Exercise details
All records below must be reproduced exactly, although any pictures they contain are to be omitted.

━━━

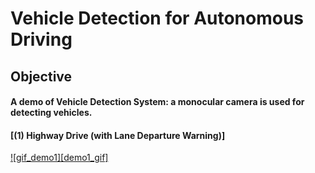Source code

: # **Vehicle Detection for Autonomous Driving** 

## Objective

#### A demo of Vehicle Detection System: a monocular camera is used for detecting vehicles. 


#### [**(1) Highway Drive (with Lane Departure Warning)**]

[![gif_demo1][demo1_gif]](http://zakirhunter.com)
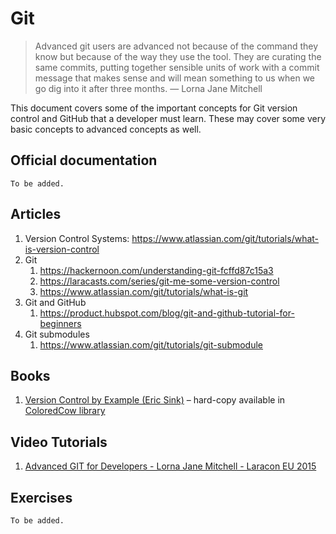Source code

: # Git

> Advanced git users are advanced not because of the command they know but because of the way they use the tool. They are curating the same commits, putting together sensible units of work with a commit message that makes sense and will mean something to us when we go dig into it after three months.
— Lorna Jane Mitchell

This document covers some of the important concepts for Git version control and GitHub that a developer must learn. These may cover some very basic concepts to advanced concepts as well.
 
## Official documentation

`To be added.`

## Articles

1. Version Control Systems: https://www.atlassian.com/git/tutorials/what-is-version-control
2. Git
    1. https://hackernoon.com/understanding-git-fcffd87c15a3
    2. https://laracasts.com/series/git-me-some-version-control
    3. https://www.atlassian.com/git/tutorials/what-is-git
3. Git and GitHub
    1. https://product.hubspot.com/blog/git-and-github-tutorial-for-beginners
4. Git submodules
    1. https://www.atlassian.com/git/tutorials/git-submodule

## Books

1. [Version Control by Example (Eric Sink)](https://ericsink.com/vcbe/html/index.html) – hard-copy available in [ColoredCow library](https://coloredcow.com/books)

## Video Tutorials

1. [Advanced GIT for Developers - Lorna Jane Mitchell - Laracon EU 2015](https://www.youtube.com/watch?v=duqBHik7nRo)

## Exercises

`To be added.`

━━━

Answer section
Source code

: # **Vehicle Detection for Autonomous Driving** 

## Objective

#### A demo of Vehicle Detection System: a monocular camera is used for detecting vehicles. 


#### [**(1) Highway Drive (with Lane Departure Warning)**]

[![gif_demo1][demo1_gif]](http://zakirhunter.com)
Source code

: # Git

> Advanced git users are advanced not because of the command they know but because of the way they use the tool. They are curating the same commits, putting together sensible units of work with a commit message that makes sense and will mean something to us when we go dig into it after three months.
— Lorna Jane Mitchell

This document covers some of the important concepts for Git version control and GitHub that a developer must learn. These may cover some very basic concepts to advanced concepts as well.
 
## Official documentation

`To be added.`

## Articles

1. Version Control Systems: https://www.atlassian.com/git/tutorials/what-is-version-control
2. Git
    1. https://hackernoon.com/understanding-git-fcffd87c15a3
    2. https://laracasts.com/series/git-me-some-version-control
    3. https://www.atlassian.com/git/tutorials/what-is-git
3. Git and GitHub
    1. https://product.hubspot.com/blog/git-and-github-tutorial-for-beginners
4. Git submodules
    1. https://www.atlassian.com/git/tutorials/git-submodule

## Books

1. [Version Control by Example (Eric Sink)](https://ericsink.com/vcbe/html/index.html) – hard-copy available in [ColoredCow library](https://coloredcow.com/books)

## Video Tutorials

1. [Advanced GIT for Developers - Lorna Jane Mitchell - Laracon EU 2015](https://www.youtube.com/watch?v=duqBHik7nRo)

## Exercises

`To be added.`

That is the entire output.